The Antiplanner is a forester and economist with more than fifty years of experience critiquing government land-use and transportation plans.

9 Responses to Antiplanner Rebuttal

  1. ws says:

    ROT:“First, I would have pointed out that the all the highways built from 1931 through about 1980 were funded almost 100 percent by gas taxes, tolls, and other user fees. It was only when Congress and the states began diverting those user fees to transit and other purposes that highway departments had to look for non-user-fee sources of revenue.”

    ws: You’re assuming that the funds have been pilfered by transit and that’s why the HTF is in the red, which is just a scapegoat because it receives a few pennies to the dollar. The real issue is that “user fees” would never cover the entire costs because maintenance was and has not been a huge priority to most DOT people. Most of the infrastructure was new from your 1930-1980 time-frame reference, so of course user fees covered that cost.

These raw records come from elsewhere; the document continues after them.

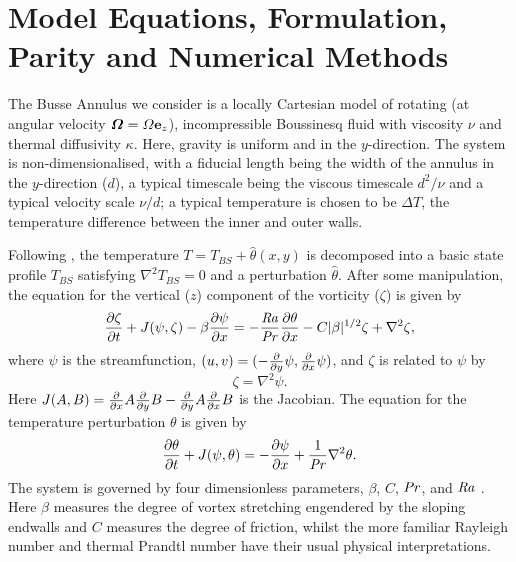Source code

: \documentclass{jfm}
\newcommand{\laplacian}[1]{\nabla^2 #1}
\newcommand{\Rayleigh}{\mbox{\textit{Ra}}}  %
\begin{document}
\section{Model Equations, Formulation, Parity and Numerical Methods}
\label{sec:model-eqations}


The Busse Annulus we consider  is a locally Cartesian model of rotating (at angular velocity ${\boldsymbol \Omega = \Omega {\bf e}_z}$), incompressible Boussinesq fluid with viscosity $\nu$ and thermal diffusivity $\kappa$. Here, gravity is uniform and in the $y$-direction. 
The system is non-dimensionalised, with a fiducial length being the width of the annulus in the $y$-direction ($d$), a typical timescale being the viscous timescale $d^2/\nu$ and a typical velocity scale $\nu/d$; a typical temperature is chosen to be $\Delta T$, the temperature difference between the inner and outer walls. 

Following \citet{bh1993, rj2006}, 
the temperature  $T = T_{BS} +{\hat \theta(x,y)}$ is decomposed into a basic state profile $T_{BS}$ satisfying $\nabla^2 T_{BS} = 0$ and a perturbation ${\hat \theta}$. 
After some manipulation, the equation for the vertical ($z$) component of the vorticity ($\zeta$) is given by
\begin{equation}
  \label{eq:zeta_eom}
  \pdv{\zeta}{t} + J(\psi, \zeta) - \beta \pdv{\psi}{x} = -\frac{\Rayleigh}{\Pran} \pdv{\theta}{x} -C |\beta|^{1/2} \zeta + \laplacian{\zeta},
\end{equation}
where $\psi$ is the streamfunction, $(u,v) = (-\pdv*{\psi}{y}, \pdv*{\psi}{x})$, and $\zeta$ is related to $\psi$ by
\begin{equation}
  \label{eq:zeta_def}
  \zeta = \laplacian{\psi}.
\end{equation}
Here $J(A, B) = \pdv*{A}{x}\pdv*{B}{y} - \pdv*{A}{y}\pdv*{B}{x}$ is the Jacobian. 
The equation for the temperature perturbation  $\theta$ is given by
%
\begin{equation}
  \label{eq:theta}
  \pdv{\theta}{t} + J(\psi, \theta) = -\pdv{\psi}{x} + \frac{1}{\Pran} \nabla^2 \theta.
\end{equation}
The system is governed by four dimensionless parameters, $\beta$, $C$, $\Pran$, and $\Rayleigh$ \citep[see e.g.][for the definition of these parameters]{tom_2018}. Here $\beta$ measures the degree of vortex stretching engendered by the sloping endwalls and $C$ measures the degree of friction, whilst the more familiar Rayleigh number and thermal Prandtl number have their usual physical interpretations.
\end{document}
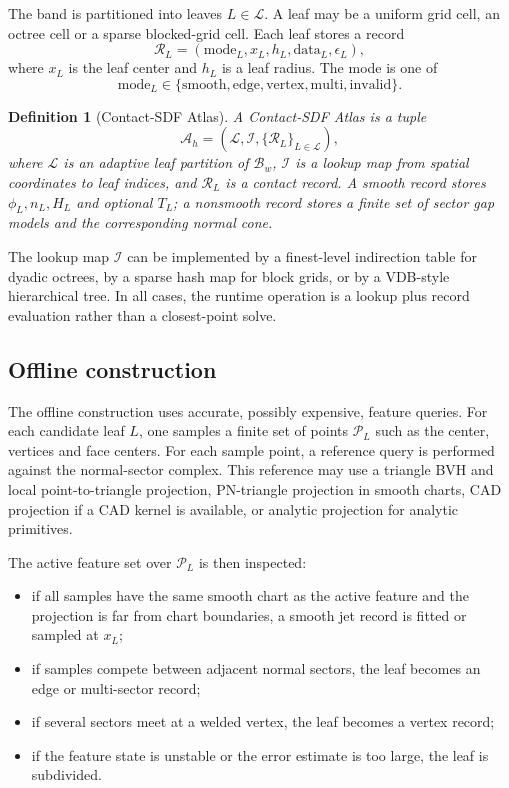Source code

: \documentclass[preprint,12pt,sort&compress]{elsarticle}
\newtheorem{definition}{Definition}
\newcommand{\cA}{\mathcal{A}}
\newcommand{\cL}{\mathcal{L}}
\newcommand{\cR}{\mathcal{R}}
\newcommand{\cP}{\mathcal{P}}
\newcommand{\cB}{\mathcal{B}}
\begin{document}
The band is partitioned into leaves $L\in\cL$. A leaf may be a uniform grid cell, an octree cell or a sparse blocked-grid cell. Each leaf stores a record
\begin{equation}
 \cR_L = (\mathrm{mode}_L, x_L, h_L, \mathrm{data}_L, \epsilon_L),
\end{equation}
where $x_L$ is the leaf center and $h_L$ is a leaf radius. The mode is one of
\begin{equation}
 \mathrm{mode}_L\in\{\mathrm{smooth},\mathrm{edge},\mathrm{vertex},\mathrm{multi},\mathrm{invalid}\}.
\end{equation}

\begin{definition}[Contact-SDF Atlas]
A Contact-SDF Atlas is a tuple
\begin{equation}
 \cA_h = (\cL, \mathcal{I}, \{\cR_L\}_{L\in\cL}),
\end{equation}
where $\cL$ is an adaptive leaf partition of $\cB_w$, $\mathcal{I}$ is a lookup map from spatial coordinates to leaf indices, and $\cR_L$ is a contact record. A smooth record stores $\phi_L,n_L,H_L$ and optional $T_L$; a nonsmooth record stores a finite set of sector gap models and the corresponding normal cone.
\end{definition}

The lookup map $\mathcal I$ can be implemented by a finest-level indirection table for dyadic octrees, by a sparse hash map for block grids, or by a VDB-style hierarchical tree. In all cases, the runtime operation is a lookup plus record evaluation rather than a closest-point solve.

\subsection{Offline construction}

The offline construction uses accurate, possibly expensive, feature queries. For each candidate leaf $L$, one samples a finite set of points $\cP_L$ such as the center, vertices and face centers. For each sample point, a reference query is performed against the normal-sector complex. This reference may use a triangle BVH and local point-to-triangle projection, PN-triangle projection in smooth charts, CAD projection if a CAD kernel is available, or analytic projection for analytic primitives.

The active feature set over $\cP_L$ is then inspected:
\begin{itemize}[leftmargin=1.6em]
\item if all samples have the same smooth chart as the active feature and the projection is far from chart boundaries, a smooth jet record is fitted or sampled at $x_L$;
\item if samples compete between adjacent normal sectors, the leaf becomes an edge or multi-sector record;
\item if several sectors meet at a welded vertex, the leaf becomes a vertex record;
\item if the feature state is unstable or the error estimate is too large, the leaf is subdivided.
\end{itemize}
\end{document}
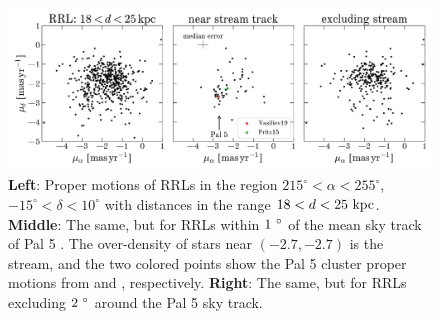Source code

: \documentclass[twocolumn]{aastex63}
\begin{document}


\begin{figure}[th]
\begin{center}
\includegraphics[width=\textwidth]{paper/proper-motion.pdf}
\caption{\textbf{Left}: Proper motions of RRLs in the region $215^\circ < \alpha < 255^\circ$, $-15^\circ < \delta < 10^\circ$ with distances in the range $18 < d < 25~\mathrm{kpc}$.
\textbf{Middle}: The same, but for RRLs within $1~\mbox{$^\circ$}$ of the mean sky track of Pal 5 \citep{Bonaca:2019}.
The over-density of stars near $(-2.7, -2.7)$ is the stream, and the two colored points show the Pal 5 cluster proper motions from \citet{Vasiliev:2019} and \citet{Fritz:2015}, respectively.
\textbf{Right}: The same, but for RRLs excluding $2~\mbox{$^\circ$}$ around the Pal 5 sky track.}
\label{fig:pm}
\end{center}
\end{figure}
\end{document}
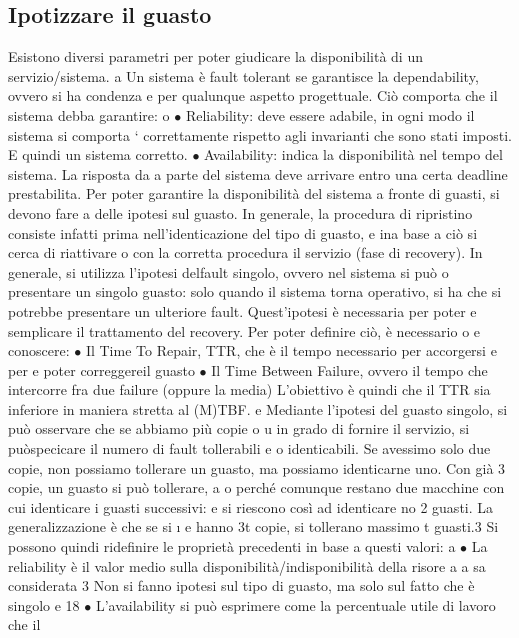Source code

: \subsection{Ipotizzare il guasto}
Esistono diversi parametri per poter giudicare la disponibilità di un servizio/sistema.
a
Un sistema è fault tolerant se garantisce la dependability, ovvero si ha condenza
e
per qualunque aspetto progettuale. Ciò comporta che il sistema debba garantire:
o
$\bullet$ Reliability: deve essere adabile, in ogni modo il sistema si comporta
`
correttamente rispetto agli invarianti che sono stati imposti. E quindi un
sistema corretto.
$\bullet$ Availability: indica la disponibilità nel tempo del sistema. La risposta da
a
parte del sistema deve arrivare entro una certa deadline prestabilita.
Per poter garantire la disponibilità del sistema a fronte di guasti, si devono fare
a
delle ipotesi sul guasto. In generale, la procedura di ripristino consiste infatti
prima nell'identicazione del tipo di guasto, e ina base a ciò si cerca di riattivare
o
con la corretta procedura il servizio (fase di recovery).
In generale, si utilizza l'ipotesi delfault singolo, ovvero nel sistema si può
o
presentare un singolo guasto: solo quando il sistema torna operativo, si ha che
si potrebbe presentare un ulteriore fault. Quest'ipotesi è necessaria per poter
e
semplicare il trattamento del recovery. Per poter definire ciò, è necessario
o e
conoscere:
$\bullet$ Il Time To Repair, TTR, che è il tempo necessario per accorgersi e per
e
poter correggereil guasto
$\bullet$ Il Time Between Failure, ovvero il tempo che intercorre fra due failure
(oppure la media)
L'obiettivo è quindi che il TTR sia inferiore in maniera stretta al (M)TBF.
e
Mediante l'ipotesi del guasto singolo, si può osservare che se abbiamo più copie
o
u
in grado di fornire il servizio, si puòspecicare il numero di fault tollerabili e
o
identicabili. Se avessimo solo due copie, non possiamo tollerare un guasto,
ma possiamo identicarne uno. Con già 3 copie, un guasto si può tollerare,
a
o
perché comunque restano due macchine con cui identicare i guasti successivi:
e
si riescono così ad identicare no 2 guasti. La generalizzazione è che se si
\i{}
e
hanno 3t copie, si tollerano massimo t guasti.3 Si possono quindi ridefinire le
proprietà precedenti in base a questi valori:
a
$\bullet$ La reliability è il valor medio sulla disponibilità/indisponibilità della risore
a
a
sa considerata
3 Non
si fanno ipotesi sul tipo di guasto, ma solo sul fatto che è singolo
e
18
$\bullet$ L'availability si può esprimere come la percentuale utile di lavoro che il
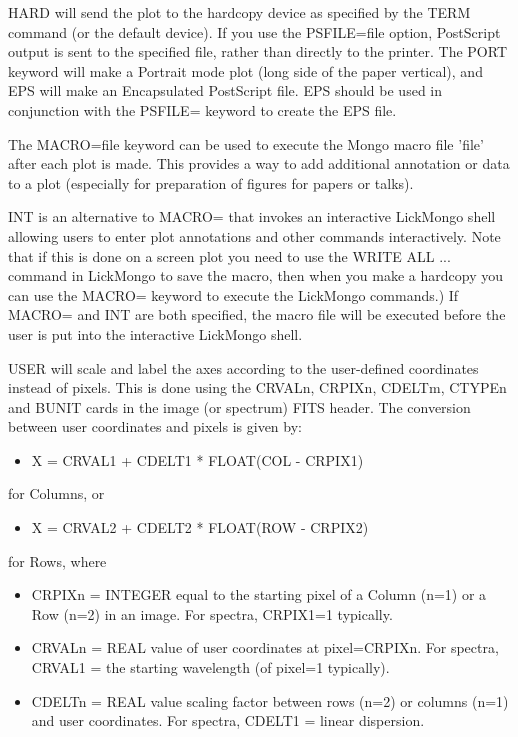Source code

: HARD will send the plot to the hardcopy device as specified by the TERM
command (or the default device). If you use the PSFILE=file option,
PostScript output is sent to the specified file, rather than directly to
the printer.  The PORT keyword will make a Portrait mode plot (long side of
the paper vertical), and EPS will make an Encapsulated PostScript file.
EPS should be used in conjunction with the PSFILE= keyword to create the
EPS file.

The MACRO=file keyword can be used to execute the Mongo macro file 'file'
after each plot is made.  This provides a way to add additional annotation
or data to a plot (especially for preparation of figures for papers or
talks).

INT is an alternative to MACRO= that invokes an interactive LickMongo shell
allowing users to enter plot annotations and other commands interactively.
Note that if this is done on a screen plot you need to use the WRITE ALL
... command in LickMongo to save the macro, then when you make a hardcopy
you can use the MACRO= keyword to execute the LickMongo commands.)  If
MACRO= and INT are both specified, the macro file will be executed before
the user is put into the interactive LickMongo shell.

USER will scale and label the axes according to the user-defined
coordinates instead of pixels.  This is done using the CRVALn, CRPIXn,
CDELTm, CTYPEn and BUNIT cards in the image (or spectrum) FITS header.  The
conversion between user coordinates and pixels is given by:
\begin{itemize}
  \item{X = CRVAL1 + CDELT1 * FLOAT(COL - CRPIX1)}
\end{itemize}
for Columns, or
\begin{itemize}
  \item{X = CRVAL2 + CDELT2 * FLOAT(ROW - CRPIX2)}
\end{itemize}
for Rows, where
\begin{itemize}
  \item[]{CRPIXn = INTEGER equal to the starting pixel of a Column (n=1)
         or a Row (n=2) in an image.  For spectra, CRPIX1=1 typically.}
  \item[]{CRVALn = REAL value of user coordinates at pixel=CRPIXn.  For
         spectra, CRVAL1 = the starting wavelength (of pixel=1 typically).}
  \item[]{CDELTn = REAL value scaling factor between rows (n=2) or columns
         (n=1) and user coordinates.  For spectra, CDELT1 = linear dispersion.}
\end{itemize}

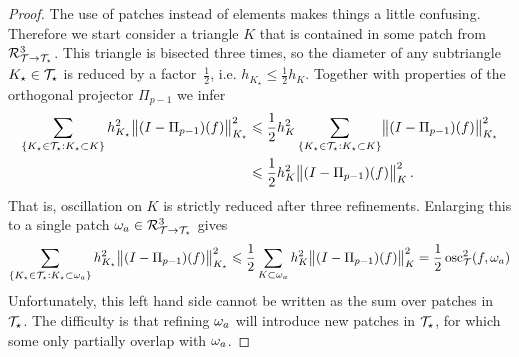 \documentclass[thesis.tex]{subfiles}
\begin{document}
\begin{proof}

  The use of patches instead of elements makes things a little confusing. %
  Therefore we start consider a triangle $K$ that is contained in some patch from $\mathcal{R}^3_{\mathcal{T} \to \mathcal{T}_\star}$.
  This triangle is bisected three times, so the diameter of any subtriangle $K_\star \in \mathcal{T}_\star$  is reduced by a factor~$\frac{1}{2}$, i.e. $h_{K_\star} \leq \frac{1}{2} h_K$.
  Together with properties of the orthogonal projector $\Pi_{p-1}$ we infer
  \begin{equation}
    \label{eq:strictosc}
  \begin{aligned}
    \sum_{\set{K_\star \in \mathcal{T}_\star : K_\star \subset K}} h^2_{K_\star} \norm{(I - \Pi_{p-1})(f)}^2_{K_\star} &\leqslant \frac{1}{2}h^2_K \sum_{\set{K_\star \in \mathcal{T}_\star : K_\star \subset K}} \norm{(I - \Pi_{p-1})(f)}^2_{K_\star} \\
    &\leqslant \frac{1}{2} h^2_K \norm{(I - \Pi_{p-1})(f)}^2_K.
  \end{aligned}
  \end{equation}
  That is, oscillation on $K$ is strictly reduced after three refinements. Enlarging this to a single patch $\omega_a \in \mathcal{R}^3_{\mathcal{T} \to \mathcal{T}_\star}$ gives
  \begin{equation}
    \label{eq:singlepatch}
    \sum_{\set{K_\star \in \mathcal{T}_\star : K_\star \subset \omega_a}} h^2_{K_\star} \norm{(I-\Pi_{p-1})(f)}^2_{K_\star} \leqslant \frac{1}{2} \sum_{K \subset \omega_a} h_K^2\norm{(I-\Pi_{p-1})(f)}_K^2 = \frac{1}{2} \operatorname{osc}_{\mathcal{T}}^2(f, \omega_a) 
  \end{equation}
  Unfortunately, this left hand side cannot be written as the sum over patches in $\mathcal{T}_\star$.
  The difficulty is that refining $\omega_a$ will introduce new patches in $\mathcal{T}_\star$, for which 
  some only partially overlap with $\omega_a$. 
  

\end{proof}
\end{document}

    It’s easy to say everything was paid for because maintenance wasn’t that big of a deal when most of the highways are relatively new. Now it’s a huge issue compounded by even more deferred maintenance.

    We gambled on new growth without any way to pay for maintaining that growth. User-fees aren’t ever going to cover these costs now or even in the future.

  2. the highwayman says:

    WS, there is also the bonus irony of a some one that calls them self a “libertarian”(Mr.O’Toole) to defend government economic intervention.

  3. C. P. Zilliacus says:

    The Antiplanner wrote:

    > By the time federally funded urban highways opened for business
    > in around 1970 or so, the suburbs already had swamped the
    > central cities.

    The District of Columbia never completed its urban Interstate network, diverting between $2 billion and $3 billion from its allocation of federal highway dollars to build (part) of the Metrorail system instead.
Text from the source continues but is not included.